INSTRUCTIONS TO FOLLOW: Return each line in the records below that includes "pages".

RECORDS SHOWN:
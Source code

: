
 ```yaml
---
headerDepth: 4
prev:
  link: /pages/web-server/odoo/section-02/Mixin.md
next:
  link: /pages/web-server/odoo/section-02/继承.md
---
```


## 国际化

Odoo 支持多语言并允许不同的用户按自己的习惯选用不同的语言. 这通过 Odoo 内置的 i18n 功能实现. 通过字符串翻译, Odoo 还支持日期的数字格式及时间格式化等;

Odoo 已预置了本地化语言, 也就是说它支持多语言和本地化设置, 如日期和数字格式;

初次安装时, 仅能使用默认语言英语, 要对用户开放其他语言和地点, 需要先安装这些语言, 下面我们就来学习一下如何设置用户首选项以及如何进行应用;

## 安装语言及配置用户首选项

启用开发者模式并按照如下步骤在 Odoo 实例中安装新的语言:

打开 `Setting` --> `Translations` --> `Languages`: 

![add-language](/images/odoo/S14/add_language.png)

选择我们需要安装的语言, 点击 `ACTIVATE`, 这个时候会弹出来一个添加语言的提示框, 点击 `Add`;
...
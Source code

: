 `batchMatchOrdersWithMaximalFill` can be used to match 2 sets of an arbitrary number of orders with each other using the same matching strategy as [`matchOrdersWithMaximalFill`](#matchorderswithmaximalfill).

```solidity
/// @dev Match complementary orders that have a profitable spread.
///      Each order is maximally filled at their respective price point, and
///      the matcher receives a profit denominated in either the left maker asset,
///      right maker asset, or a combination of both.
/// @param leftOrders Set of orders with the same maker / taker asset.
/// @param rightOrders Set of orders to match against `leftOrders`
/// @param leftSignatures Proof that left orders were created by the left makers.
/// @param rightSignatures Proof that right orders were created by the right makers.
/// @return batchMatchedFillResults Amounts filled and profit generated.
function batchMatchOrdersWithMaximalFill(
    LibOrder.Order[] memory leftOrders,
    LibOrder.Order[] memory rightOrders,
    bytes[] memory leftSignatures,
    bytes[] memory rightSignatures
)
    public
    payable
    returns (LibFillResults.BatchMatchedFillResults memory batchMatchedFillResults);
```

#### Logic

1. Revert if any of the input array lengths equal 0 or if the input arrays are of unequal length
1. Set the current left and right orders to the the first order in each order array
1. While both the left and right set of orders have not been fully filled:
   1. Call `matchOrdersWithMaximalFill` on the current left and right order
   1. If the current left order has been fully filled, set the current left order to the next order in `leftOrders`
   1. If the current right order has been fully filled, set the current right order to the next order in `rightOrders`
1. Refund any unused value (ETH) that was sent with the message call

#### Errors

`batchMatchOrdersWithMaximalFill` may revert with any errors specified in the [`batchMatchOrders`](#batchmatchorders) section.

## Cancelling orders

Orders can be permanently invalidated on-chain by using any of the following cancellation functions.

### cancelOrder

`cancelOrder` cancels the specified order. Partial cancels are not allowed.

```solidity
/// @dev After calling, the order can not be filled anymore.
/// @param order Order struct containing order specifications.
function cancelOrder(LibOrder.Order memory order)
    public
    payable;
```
...
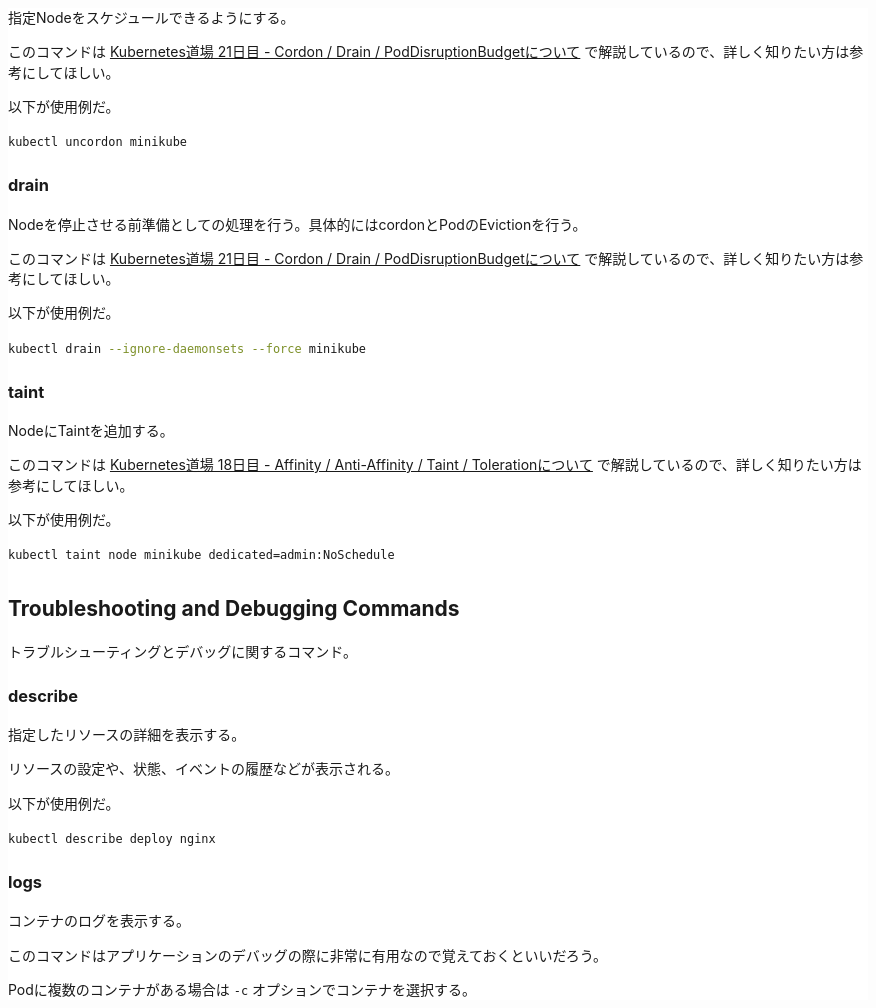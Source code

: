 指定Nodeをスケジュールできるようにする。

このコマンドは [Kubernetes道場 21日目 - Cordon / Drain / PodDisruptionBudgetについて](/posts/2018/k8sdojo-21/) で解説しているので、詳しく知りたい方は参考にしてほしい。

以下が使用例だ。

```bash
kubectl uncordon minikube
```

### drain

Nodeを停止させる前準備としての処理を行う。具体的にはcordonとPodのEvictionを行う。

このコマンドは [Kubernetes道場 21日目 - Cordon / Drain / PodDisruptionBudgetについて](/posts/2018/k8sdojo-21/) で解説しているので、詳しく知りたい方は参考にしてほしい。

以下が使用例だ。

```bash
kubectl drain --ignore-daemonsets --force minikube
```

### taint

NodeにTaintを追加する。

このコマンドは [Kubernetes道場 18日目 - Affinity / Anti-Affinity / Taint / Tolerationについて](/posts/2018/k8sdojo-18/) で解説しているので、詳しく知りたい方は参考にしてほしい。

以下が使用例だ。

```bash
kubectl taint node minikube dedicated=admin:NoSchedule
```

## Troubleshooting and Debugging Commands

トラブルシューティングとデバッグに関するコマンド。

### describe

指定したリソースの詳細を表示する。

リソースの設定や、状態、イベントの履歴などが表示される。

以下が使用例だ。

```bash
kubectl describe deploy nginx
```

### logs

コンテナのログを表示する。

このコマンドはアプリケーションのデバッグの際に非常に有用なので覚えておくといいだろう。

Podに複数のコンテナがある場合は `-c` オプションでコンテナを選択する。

TASK SOLUTION:
  link: /pages/web-server/odoo/section-02/Mixin.md
  link: /pages/web-server/odoo/section-02/继承.md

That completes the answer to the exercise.